So, Rule 1 – do not sit in the dock in the High Court, unless you are meant to be there!


Secondly, remember to switch off your phone, or at least have it on silent.

Shortly after I was given my first mobile by my then employer, I was on my feet addressing the late and sadly missed Sheriff John Fitzsimons in Dumbarton. A mobile phone started to ring. Now in those ancient days, everyone had the same ringtone. Everyone peered round the room to find the miscreant. Gradually I realised that the chirping was coming from my jacket pocket.

Apologising profusely I pulled out the phone and tried to switch it off – I couldn’t – so finished up pulling the battery out of the device.


The Sheriff told me he would see me in chambers at the end of the court – it was like a summons to the Head Teacher.

When I went to the Sheriff’s chambers after court, he told me never to let the episode be repeated – I assured him it would not happen again.

He then gave me advice about what I should have done.

“Not long ago” he told me, “there was a very emotional jury trial taking place here. Spirits and emotions were running high. The defence QC was finishing off his jury speech. As he reached the end, there was suddenly a beeping heard round the court. It was coming from the defence QC.”
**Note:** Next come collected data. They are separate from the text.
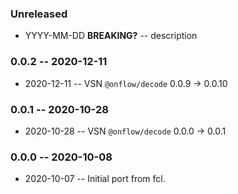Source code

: ### Unreleased

- YYYY-MM-DD **BREAKING?** -- description

### 0.0.2 -- 2020-12-11

- 2020-12-11 -- VSN `@onflow/decode` 0.0.9 -> 0.0.10

### 0.0.1 -- 2020-10-28

- 2020-10-28 -- VSN `@onflow/decode` 0.0.0 -> 0.0.1

### 0.0.0 -- 2020-10-08

- 2020-10-07 -- Initial port from fcl.
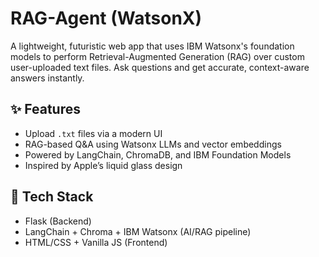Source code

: # RAG-Agent (WatsonX)

A lightweight, futuristic web app that uses IBM Watsonx's foundation models to perform Retrieval-Augmented Generation (RAG) over custom user-uploaded text files. Ask questions and get accurate, context-aware answers instantly.

## ✨ Features
- Upload `.txt` files via a modern UI
- RAG-based Q&A using Watsonx LLMs and vector embeddings
- Powered by LangChain, ChromaDB, and IBM Foundation Models
- Inspired by Apple’s liquid glass design

## 🚀 Tech Stack
- Flask (Backend)
- LangChain + Chroma + IBM Watsonx (AI/RAG pipeline)
- HTML/CSS + Vanilla JS (Frontend)

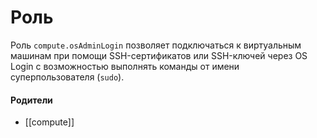 # Роль

Роль `compute.osAdminLogin` позволяет подключаться к виртуальным машинам при помощи SSH-сертификатов или SSH-ключей через OS Login с возможностью выполнять команды от имени суперпользователя (`sudo`).


#### Родители

- [[compute]]
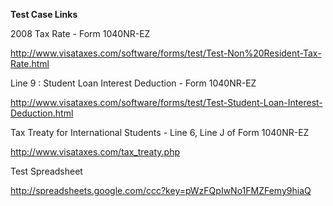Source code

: **Test Case Links**

2008 Tax Rate - Form 1040NR-EZ

http://www.visataxes.com/software/forms/test/Test-Non%20Resident-Tax-Rate.html

Line 9 : Student Loan Interest Deduction - Form 1040NR-EZ

http://www.visataxes.com/software/forms/test/Test-Student-Loan-Interest-Deduction.html

Tax Treaty for International Students - Line 6, Line J of Form 1040NR-EZ

http://www.visataxes.com/tax_treaty.php

Test Spreadsheet

http://spreadsheets.google.com/ccc?key=pWzFQpIwNo1FMZFemy9hiaQ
At that the Sheriff leant towards me. “Do you know what Mr (name omitted to protect the guilty) did? He slumped to the table. He gasped ‘my pacemaker’! he reached inside his jacket and switched the phone off. He stood up, took a sip of water, and said that he was fine, despite his turn, to continue.”

“That, Mr McConville, is how you could have dealt with the incident today!”
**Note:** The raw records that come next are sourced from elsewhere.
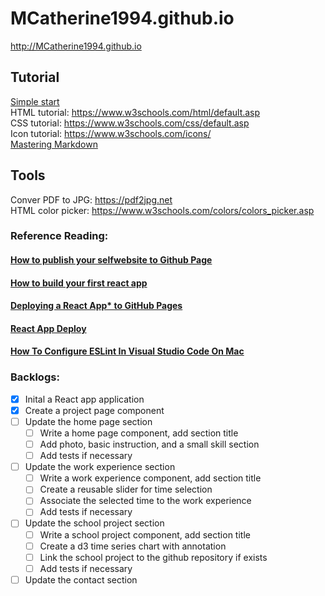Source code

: # MCatherine1994.github.io  

http://MCatherine1994.github.io 

## **Tutorial**  
[Simple start](http://jmcglone.com/guides/github-pages/)  
HTML tutorial: https://www.w3schools.com/html/default.asp  
CSS tutorial: https://www.w3schools.com/css/default.asp  
Icon tutorial: https://www.w3schools.com/icons/  
[Mastering Markdown](https://guides.github.com/features/mastering-markdown/)

## **Tools**
Conver PDF to JPG: https://pdf2jpg.net  
HTML color picker: https://www.w3schools.com/colors/colors_picker.asp

### **Reference Reading:**  
#### **[How to publish your selfwebsite to Github Page](https://hackernoon.com/use-custom-domain-with-github-pages-2-straightforward-steps-cf561eee244f)**
#### **[How to build your first react app](https://codeburst.io/building-your-first-react-app-c1f6eb814205)**
#### **[Deploying a React App* to GitHub Pages](https://github.com/gitname/react-gh-pages)**
#### **[React App Deploy](https://create-react-app.dev/docs/deployment/)**
#### **[How To Configure ESLint In Visual Studio Code On Mac](https://appdividend.com/2018/12/29/how-to-configure-eslint-in-visual-studio-code-on-mac/)**

### **Backlogs:**  
- [x] Inital a React app application
- [x] Create a project page component
- [ ] Update the home page section
    - [ ] Write a home page component, add section title
    - [ ] Add photo, basic instruction, and a small skill section
    - [ ] Add tests if necessary
- [ ] Update the work experience section
    - [ ] Write a work experience component, add section title
    - [ ] Create a reusable slider for time selection
    - [ ] Associate the selected time to the work experience
    - [ ] Add tests if necessary
- [ ] Update the school project section
    - [ ] Write a school project component, add section title
    - [ ] Create a d3 time series chart with annotation
    - [ ] Link the school project to the github repository if exists
    - [ ] Add tests if necessary
- [ ] Update the contact section
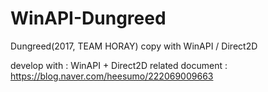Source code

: # WinAPI-Dungreed
Dungreed(2017, TEAM HORAY) copy with WinAPI / Direct2D

develop with : WinAPI + Direct2D
related document : https://blog.naver.com/heesumo/222069009663
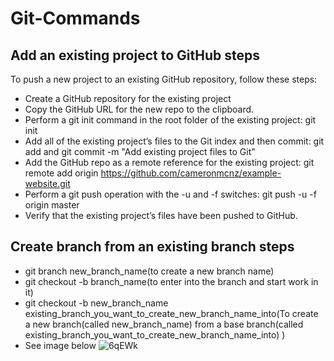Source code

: # Git-Commands
## Add an existing project to GitHub steps
To push a new project to an existing GitHub repository, follow these steps:
- Create a GitHub repository for the existing project
- Copy the GitHub URL for the new repo to the clipboard.
- Perform a git init command in the root folder of the existing project: git init
- Add all of the existing project’s files to the Git index and then commit: git add and git commit -m "Add existing project files to Git"
- Add the GitHub repo as a remote reference for the existing project: git remote add origin https://github.com/cameronmcnz/example-website.git
- Perform a git push operation with the -u and -f switches: git push -u -f origin master
- Verify that the existing project’s files have been pushed to GitHub.



## Create branch from an existing branch steps
- git branch new_branch_name(to create a new branch name)
- git checkout -b branch_name(to enter into the branch and start work in it)
- git checkout -b new_branch_name existing_branch_you_want_to_create_new_branch_name_into(To create a new branch(called new_branch_name) from a base branch(called existing_branch_you_want_to_create_new_branch_name_into) )
- See image below
![6qEWk](https://user-images.githubusercontent.com/12422620/203994571-cb41a334-5ef9-49a2-98bf-a762394670fa.jpeg)
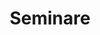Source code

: ---
# Set the layout of this page
layout: SeminareLayout
# Set the title of this page
title: Seminare
# Show the aside info card or not (we hide it on this page)
aside: false
---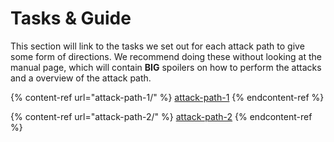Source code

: # Tasks & Guide

This section will link to the tasks we set out for each attack path to give some form of directions.  We recommend doing these without looking at the manual page, which will contain **BIG** spoilers on how to perform the attacks and a overview of the attack path.

{% content-ref url="attack-path-1/" %}
[attack-path-1](attack-path-1/)
{% endcontent-ref %}

{% content-ref url="attack-path-2/" %}
[attack-path-2](attack-path-2/)
{% endcontent-ref %}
I felt that it would be rude to tell the Sheriff that if I had done so I would deserve to be locked up for bad acting, and also that, as in my case my phone was in my jacket pocket, I would have had to claim that my metal hip was beeping!

Rule 2 – switch off your phone!


If you forget about rule 2, at least make sure that your ringtone is not inappropriate.

I had a case some years ago where my client was giving his evidence. As he did so, the strains of “I Fought the Law and The Law Won” were heard coming from the witness box.


Perhaps needless to say, the ringtone had predicted the outcome of the case – the law won!

Rule 3 – have an appropriate ringtone, just in case.


What to wear in court is also important.

This week has shown a fine example from America about how NOT to dress for success at court.
As Sky News reported:-

A man who gave his children Nazi-inspired names has dressed up in full fascist regalia as he appeared in a US court seeking to secure visitation rights to his youngest son.

Heath Campbell – father of Adolf Hitler Campbell, 7, JoyceLynn Aryan Nation Campbell, 6, Honzlynn Jeannie Campbell, 5, and 18-month-old Heinrich Hons Campbell – donned a German Nazi uniform for the hearing in Flemington, New Jersey.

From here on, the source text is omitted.